While we recognize that a contractor may be a proper party to a lien foreclosure proceeding brought by a subcontractor ( see, Hilton Bridge Constr. Co. v. New York Cent. Hudson Riv. R.R. Co., 145 N.Y. 390, 398), we find that neither the Bankruptcy Code nor the CPLR compels a stay of the lien foreclosure actions against Kitano at this time. We are unpersuaded by Kitano's claim that Lee's status as a bankruptcy petitioner will preclude Kitano from obtaining records or testimony critical to its defense in this case. Moreover, we note that the burden of proving the existence of a lien fund and entitlement to recovery of a lien lies with the lienholder, rather than with Kitano ( Brainard v. County of Kings, 155 N.Y. 538, 543-545; Klinick v. 66 E. 80 Realty Corp., 15 Misc.2d 911 [Sup Ct, N.Y. County], affd 9 A.D.2d 871 [1st Dept 1959]). Kitano will presumably have full opportunity to challenge the accuracy and sufficiency of any such proof proffered by plaintiff or other lienholders. Likewise, we reject Kitano's claim that this action must be stayed pursuant to 11 U.S.C. § 362. Kitano is not itself a petitioner in bankruptcy and has legal interests quite distinct from those of Lee. We are unpersuaded by Kitano's speculative claim that prosecution of the foreclosure action may subject Kitano to inconsistent judgments in the event that, at some future time, a trustee or person acting on Lee's behalf were to seek additional contract payments from Kitano.

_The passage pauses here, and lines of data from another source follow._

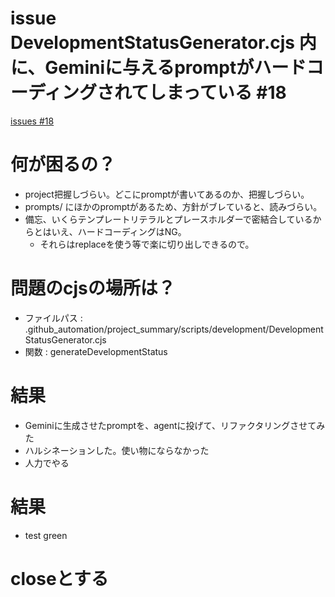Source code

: # issue DevelopmentStatusGenerator.cjs 内に、Geminiに与えるpromptがハードコーディングされてしまっている #18
[issues #18](https://github.com/cat2151/github-actions/issues/18)

# 何が困るの？
- project把握しづらい。どこにpromptが書いてあるのか、把握しづらい。
- prompts/ にほかのpromptがあるため、方針がブレていると、読みづらい。
- 備忘、いくらテンプレートリテラルとプレースホルダーで密結合しているからとはいえ、ハードコーディングはNG。
    - それらはreplaceを使う等で楽に切り出しできるので。

# 問題のcjsの場所は？
- ファイルパス : .github_automation/project_summary/scripts/development/DevelopmentStatusGenerator.cjs
- 関数 : generateDevelopmentStatus

# 結果
- Geminiに生成させたpromptを、agentに投げて、リファクタリングさせてみた
- ハルシネーションした。使い物にならなかった
- 人力でやる

# 結果
- test green

# closeとする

While resolution of all claims arising under the contract would be most economically achieved in a single action, such economy must in this case take second place to the purposes of the mechanics' lien provisions.
In sum, we see no cause at this time for a stay of this foreclosure action upon Kitano's motion during the pendency of Lee's bankruptcy proceeding.
Concur — Murphy, P.J., Sullivan, Rosenberger, Ross and Tom, JJ.